Last Tuesday, I went to the Jacksonville City Council meeting. As is the case every time I go, I learned a lot.
My principal reason for going: a resolution that was under discussion, from Councilman Warren Jones, to ask HUD to defund the Section 8 apartment complex and crime emporium Eureka Gardens, located off the scenic wonderland that is Cassat Avenue.
The reasoning was sound. There are more murders in Eureka Gardens, a 400-unit complex built in 1968 (and unimproved since), than there are in many Florida counties. The security is, well, nonexistent from what I could see. I was up there a few weeks back, covering a Ken Jefferson sleepover event, and the only cops I saw were part of the Jefferson entourage. There was no secure perimeter fencing. There was no attempt to ensure that malingerers who lived outside the complex weren’t coming in and causing trouble. It seemed that despite all of the ink that’s been spilled about the blood that’s been spilled, recurrent body counts are just the cost of doing business.
There was a total of one (1) public commenter from the Eureka Gardens complex. A woman who has been there since 2006 has turned herself into the go-to source for media comments on the reliable sequence of misery and tragedy at this Westside tenement. Now, why she was there for close to a decade with all hell breaking loose is beyond me. But she told Council about feeling like she deserved a purple heart for being there, like she felt as if she had PTSD, and that she got no recourse when she sent Alvin Brown a letter in 2013.
So the Eureka Gardens proposal gets one speaker.
Meanwhile, the proposed closing of a 450-foot-by-60-foot river access point in Avondale — which entailed the ceding of large swaths of riverfront land to two adjacent landowners — got dozens of speakers over a period of a couple of hours.
Some were pro; some were con. The people who wanted the river access closed down, including local fixer lawyer Paul Harden, made emphatic cases predicated on public safety. People smoke weed up in there, they said. Fishermen drink, they said, and even use salty language as they drop lines into the brackish water below. People poop in there, and leave their beer cans, and their hypodermic needles, and build encampments. And the worst part? When people park in front of it, no one can see what’s going on down there.
This is a big deal. What good is a surveillance state if every square inch isn’t covered? If every rogue movement can’t be monitored, what exactly did our freedom fighters battle for? It’s enough to make you want to turn your flag pin upside down.
The people who want to keep the access point open, meanwhile, argued that the spot is magical. Fathers teach their kids to fish there; children play pirates; meditative types meditate. In a city where you can’t go three feet without someone cutting you off in traffic, it is that rare gift: a bucolic retreat.
In a different city, a different time, spots like this would be treasured. Now? They are feared. It was left to Councilman Jim Love, who represents the area, to try to be the honest broker between the two sides. Without, you know, offending anyone.

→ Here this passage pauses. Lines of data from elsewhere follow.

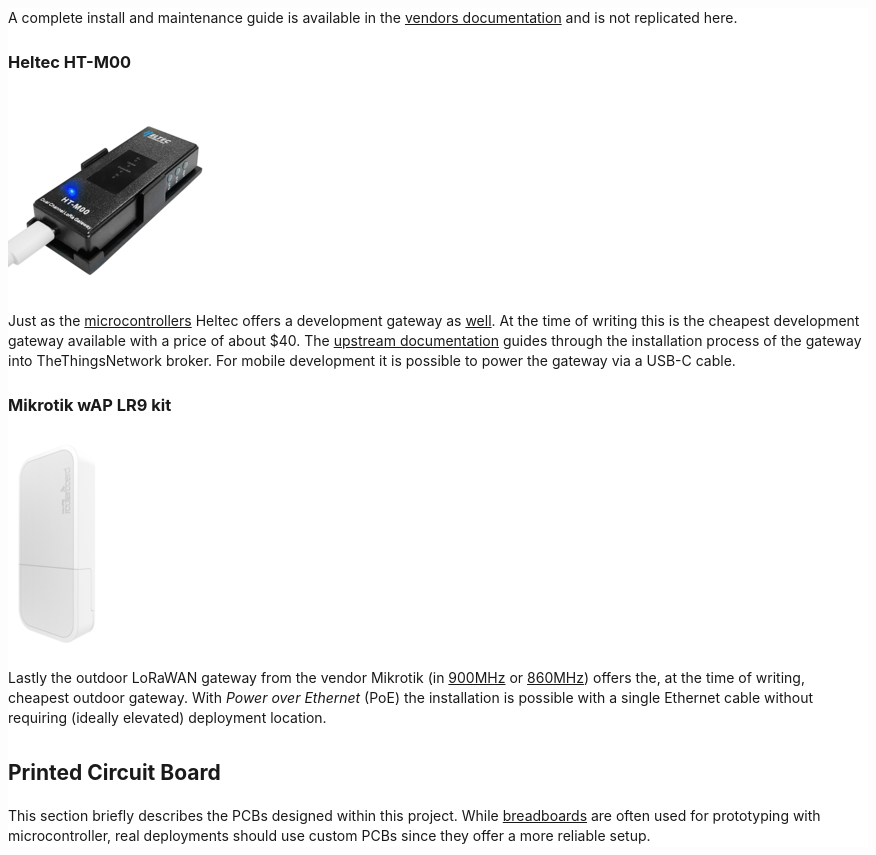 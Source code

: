 A complete install and maintenance guide is available in the [vendors
documentation][ttig] and is not replicated here.

[ttig]: https://www.thethingsindustries.com/docs/gateways/thethingsindoorgateway/

### Heltec HT-M00

![HT-M00](img/heltec_ht-m00.png#floatright)

Just as the [microcontrollers](#microcontroller) Heltec offers a development
gateway as [well][m00]. At the time of writing this is the cheapest development
gateway available with a price of about $40. The [upstream
documentation][m00-docs] guides through the installation process of the gateway
into TheThingsNetwork broker. For mobile development it is possible to power the
gateway via a USB-C cable.

### Mikrotik wAP LR9 kit

![wAP LR9 kit](img/mikrotik_lr9_kit.png#floatright)

Lastly the outdoor LoRaWAN gateway from the vendor Mikrotik (in [900MHz][900] or
[860MHz][860]) offers the, at the time of writing, cheapest outdoor gateway.
With *Power over Ethernet* (PoE) the installation is possible with a single
Ethernet cable without requiring (ideally elevated) deployment location.

[m00]: https://heltec.org/project/ht-m00/
[m00-docs]: https://heltec-automation-docs.readthedocs.io/en/latest/gateway/ht-m00/connect_to_server.html
[ttnmapper]: https://ttnmapper.org/
[860]: https://mikrotik.com/product/wap_lr8_kit
[900]: https://mikrotik.com/product/wap_lr9_kit

## Printed Circuit Board

This section briefly describes the PCBs designed within this project. While
[breadboards][bread] are often used for prototyping with microcontroller, real
deployments should use custom PCBs since they offer a more reliable setup.


[arduino-reference]: https://www.arduino.cc/reference/en/
[cubecell-repository]: https://github.com/HelTecAutomation/CubeCell-Arduino/tree/master/libraries
[owsproject]: https://openweatherstation.com/ows/index.php#wifi-and-cell-phone-network
[dfrobot]: https://www.dfrobot.com/blog-465.html
[onset-corp]: https://www.onsetcomp.com/support/application_solutions/weather-station-kits/
[board-pinout]: files/heltec_htcc-ab01_pinout.pdf
[board-plus-pinout]: files/heltec_htcc-ab02_pinout.pdf
[module-plus-pinout]: files/heltec_htcc-am02_pinout.pdf
[arduino]: https://www.arduino.cc/
[heltec]: https://heltec.org/proudct_center/lora/cubecell/
[i2c]: https://www.arduino.cc/en/reference/wire
[bread]: https://en.wikipedia.org/wiki/Breadboard
[easyeda]: easyeda.com/
[case]: https://www.budind.com/product/nema-ip-rated-boxes/ptk-series-fiberglass-box/ptk-18240-2/#group=series-products&external_dimensions_group=0&internal_dimensions=0&cover_style_group=0
[hobo]: https://www.onsetcomp.com/products/data-loggers/rg3/
[ds18b20]: https://www.adafruit.com/product/381
[misol]: https://www.amazon.com/MISOL-Spare-weather-station-measure/dp/B00QDMBXUA/
[librepcb]: https://librepcb.org/download/
[kicad]: https://www.kicad.org
[easyeda-docs]: https://docs.easyeda.com/en/FAQ/Editor/index.html
[easyeda-video]: https://www.youtube.com/channel/UCRoMhHNzl7tMW8pFsdJGUIA/videos
[nam1]: https://nam1.cloud.thethings.network/console/
[grogdata]: https://grogdata.soest.hawaii.edu/staging/nodepage/node-301/
[mqtt]: https://mqtt.org
[jsonlines]: https://jsonlines.org/
[ide]: https://www.arduino.cc/en/software/
[pio]: https://docs.platformio.org/en/latest//core/installation.html
[registry]: https://platformio.org/lib
[github-influxdb]: https://github.com/influxdata/influxdb/
[influxdb-install]: https://docs.influxdata.com/influxdb/v1.8/introduction/install/
[telegraf-install]: https://docs.influxdata.com/telegraf/v1.19/introduction/installation/
[datasources]: https://grafana.com/docs/grafana/latest/datasources/
[panel]: https://grafana.com/docs/grafana/latest/panels/add-a-panel/
[raspbian]: https://www.raspberrypi.org/downloads/raspbian/
[grafana-debian]: https://grafana.com/docs/grafana/latest/installation/debian/
[mydevices]: https://developers.mydevices.com/cayenne/features/
[llp]: https://developers.mydevices.com/cayenne/docs/lora/#lora-cayenne-low-power-payload
[cats]: https://github.com/ElectronicCats/CayenneLPP/
[cats-api]: https://github.com/ElectronicCats/CayenneLPP/blob/master/API.md#methods-add
[py]: https://github.com/smlng/pycayennelpp
[cayenne-docs]: https://developers.mydevices.com/cayenne/docs/lora/#lora-cayenne-low-power-payload-reference-implementation-cayenne-lpp-cc-constants-definitions
[ipso]: https://technical.openmobilealliance.org/OMNA/LwM2M/LwM2MRegistry.html#extlabel
[decoder]: https://github.com/ElectronicCats/CayenneLPP/tree/master/decoders
[softwareserial]: https://www.arduino.cc/en/Reference/SoftwareSerialConstructor
[distance]: https://www.maxbotix.com/documents/HRXL-MaxSonar-WR_Datasheet.pdf
[hobo]: https://www.onsetcomp.com/products/data-loggers/rg3/
[misol]: https://www.amazon.com/MISOL-Spare-weather-station-measure/dp/B00QDMBXUA/
[curve]: https://vegetronix.com/Products/VH400/VH400-Piecewise-Curve.phtml
[vh400]: https://vegetronix.com/Products/VH400/
[temperature]: https://www.adafruit.com/product/381
[its]: https://www.hawaii.edu/its/
[pure]: https://github.com/sandeepmistry/arduino-LoRa
[davis]: https://www.davisinstruments.com/products/anemometer-for-vantage-pro2-vantage-pro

Of course, Love didn’t introduce this measure; it was Tricky Dick Clark who brought it forth, despite the fact that it has nothing to do with his district (During the meeting Clark sat silent and allegedly wanted to cut out early, but Council President Clay Yarborough nixed his request).

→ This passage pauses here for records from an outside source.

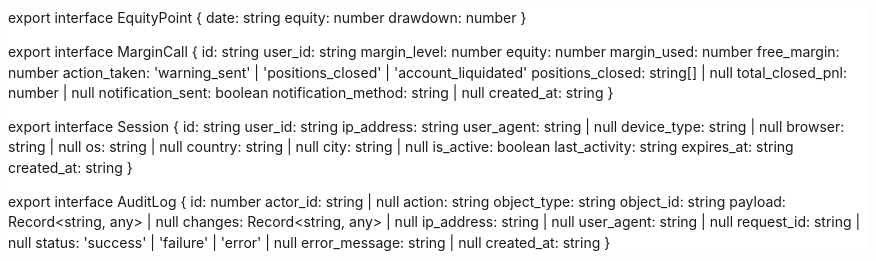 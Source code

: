 export interface EquityPoint {
  date: string
  equity: number
  drawdown: number
}

export interface MarginCall {
  id: string
  user\_id: string
  margin\_level: number
  equity: number
  margin\_used: number
  free\_margin: number
  action\_taken: 'warning\_sent' | 'positions\_closed' | 'account\_liquidated'
  positions\_closed: string\[\] | null
  total\_closed\_pnl: number | null
  notification\_sent: boolean
  notification\_method: string | null
  created\_at: string
}

export interface Session {
  id: string
  user\_id: string
  ip\_address: string
  user\_agent: string | null
  device\_type: string | null
  browser: string | null
  os: string | null
  country: string | null
  city: string | null
  is\_active: boolean
  last\_activity: string
  expires\_at: string
  created\_at: string
}

export interface AuditLog {
  id: number
  actor\_id: string | null
  action: string
  object\_type: string
  object\_id: string
  payload: Record\<string, any\> | null
  changes: Record\<string, any\> | null
  ip\_address: string | null
  user\_agent: string | null
  request\_id: string | null
  status: 'success' | 'failure' | 'error' | null
  error\_message: string | null
  created\_at: string
}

The people of Avondale will be fine. They are upper-middle-class and practically everyone in that area is a property owner. Odds are, a mutually agreeable solution will be found. They always are when you pay that much in property taxes and political contributions. Getting to yes requires a capital outlay.
The people of Eureka Gardens? They have no such outlay and everyone knows it. When the lone speaker from Eureka Gardens was up front, Councilman Bill Gulliford sardonically read the apartmentfinders.com review talking about “hoodrats” living there and police sirens that are so soothing, they help residents sleep at night, and “weed and alcohol on every corner and in every doorway.”

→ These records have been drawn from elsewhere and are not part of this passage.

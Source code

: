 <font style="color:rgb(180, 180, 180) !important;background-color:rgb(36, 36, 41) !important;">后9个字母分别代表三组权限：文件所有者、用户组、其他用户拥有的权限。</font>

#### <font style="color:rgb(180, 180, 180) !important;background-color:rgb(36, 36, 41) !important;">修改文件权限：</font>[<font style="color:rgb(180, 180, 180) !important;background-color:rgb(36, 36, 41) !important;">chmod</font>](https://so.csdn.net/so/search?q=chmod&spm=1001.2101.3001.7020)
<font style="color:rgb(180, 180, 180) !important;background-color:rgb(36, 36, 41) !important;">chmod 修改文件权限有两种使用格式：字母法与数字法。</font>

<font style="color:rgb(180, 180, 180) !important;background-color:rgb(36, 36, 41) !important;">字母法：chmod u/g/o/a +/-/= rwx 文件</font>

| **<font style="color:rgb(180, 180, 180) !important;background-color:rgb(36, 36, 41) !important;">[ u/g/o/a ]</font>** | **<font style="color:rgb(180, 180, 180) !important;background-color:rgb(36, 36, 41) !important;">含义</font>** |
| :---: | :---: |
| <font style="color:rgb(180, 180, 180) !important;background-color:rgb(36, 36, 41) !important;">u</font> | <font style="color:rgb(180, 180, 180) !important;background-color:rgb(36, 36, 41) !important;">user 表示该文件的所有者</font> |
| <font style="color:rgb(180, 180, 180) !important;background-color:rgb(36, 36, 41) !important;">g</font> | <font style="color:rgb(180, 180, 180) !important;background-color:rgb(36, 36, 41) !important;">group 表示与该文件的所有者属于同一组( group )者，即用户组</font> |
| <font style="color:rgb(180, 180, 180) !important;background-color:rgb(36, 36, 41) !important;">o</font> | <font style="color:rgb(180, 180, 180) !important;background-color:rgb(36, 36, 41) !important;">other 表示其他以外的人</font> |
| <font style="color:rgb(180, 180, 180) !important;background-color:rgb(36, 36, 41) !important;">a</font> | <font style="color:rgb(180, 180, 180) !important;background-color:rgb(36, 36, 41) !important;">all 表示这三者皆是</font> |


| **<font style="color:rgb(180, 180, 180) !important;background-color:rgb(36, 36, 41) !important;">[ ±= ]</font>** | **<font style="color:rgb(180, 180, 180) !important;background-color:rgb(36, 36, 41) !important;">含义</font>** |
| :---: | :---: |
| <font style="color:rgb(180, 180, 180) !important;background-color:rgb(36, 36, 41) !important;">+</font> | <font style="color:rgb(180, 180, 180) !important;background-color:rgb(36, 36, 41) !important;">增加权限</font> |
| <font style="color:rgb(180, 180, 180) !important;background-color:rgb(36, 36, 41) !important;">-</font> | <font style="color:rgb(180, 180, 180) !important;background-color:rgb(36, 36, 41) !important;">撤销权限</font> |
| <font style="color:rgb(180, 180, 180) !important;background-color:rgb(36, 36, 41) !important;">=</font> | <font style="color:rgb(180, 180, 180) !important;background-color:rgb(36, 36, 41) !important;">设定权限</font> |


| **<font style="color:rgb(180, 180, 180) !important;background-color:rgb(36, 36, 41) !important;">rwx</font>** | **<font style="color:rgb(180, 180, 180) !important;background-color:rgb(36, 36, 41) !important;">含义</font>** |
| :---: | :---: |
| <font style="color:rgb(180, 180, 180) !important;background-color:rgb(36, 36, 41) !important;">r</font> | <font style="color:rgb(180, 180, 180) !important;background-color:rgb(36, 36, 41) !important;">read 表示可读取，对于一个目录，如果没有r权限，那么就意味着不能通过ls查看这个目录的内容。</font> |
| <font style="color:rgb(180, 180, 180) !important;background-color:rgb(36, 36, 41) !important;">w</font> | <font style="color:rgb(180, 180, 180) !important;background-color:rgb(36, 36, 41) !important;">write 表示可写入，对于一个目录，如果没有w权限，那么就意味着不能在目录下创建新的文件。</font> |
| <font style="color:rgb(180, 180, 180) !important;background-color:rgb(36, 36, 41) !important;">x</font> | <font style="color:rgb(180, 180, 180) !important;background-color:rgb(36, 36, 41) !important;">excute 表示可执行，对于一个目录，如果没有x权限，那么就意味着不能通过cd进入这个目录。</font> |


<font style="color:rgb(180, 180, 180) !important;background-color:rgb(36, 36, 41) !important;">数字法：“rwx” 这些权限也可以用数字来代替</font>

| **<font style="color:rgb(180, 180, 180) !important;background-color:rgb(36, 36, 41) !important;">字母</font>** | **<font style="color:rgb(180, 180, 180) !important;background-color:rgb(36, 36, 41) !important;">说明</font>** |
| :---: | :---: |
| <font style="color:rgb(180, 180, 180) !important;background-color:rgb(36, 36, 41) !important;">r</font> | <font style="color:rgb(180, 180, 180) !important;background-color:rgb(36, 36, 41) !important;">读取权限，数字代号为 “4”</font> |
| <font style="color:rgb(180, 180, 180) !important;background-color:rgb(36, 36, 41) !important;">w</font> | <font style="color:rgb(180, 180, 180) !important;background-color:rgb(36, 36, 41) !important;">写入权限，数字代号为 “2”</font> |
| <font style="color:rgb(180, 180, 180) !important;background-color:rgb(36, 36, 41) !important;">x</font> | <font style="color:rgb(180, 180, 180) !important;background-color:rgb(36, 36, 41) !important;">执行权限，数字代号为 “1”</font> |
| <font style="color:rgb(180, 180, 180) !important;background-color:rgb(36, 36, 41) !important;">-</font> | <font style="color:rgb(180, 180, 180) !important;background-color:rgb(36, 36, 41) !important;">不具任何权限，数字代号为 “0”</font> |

No such disrespect was demonstrated to my neighbors in Avondale.
You can call Gulliford’s jokes a manifestation of “white skin privilege” if you want. You can also call it being tone deaf to a reality, which is that apartment complexes that concentrate hundreds and hundreds of people without real recourse — who cannot figure out a way out — are breeding grounds for despair and self-destruction that no perimeter fence or perfunctory checkpoint will remedy.
The people there are without hope. And Jacksonville has no answers for them. Perhaps if Eureka Gardens shuts down, they can all move to water taxis. The city of Jacksonville has no issue paying for those no matter how much money they lose.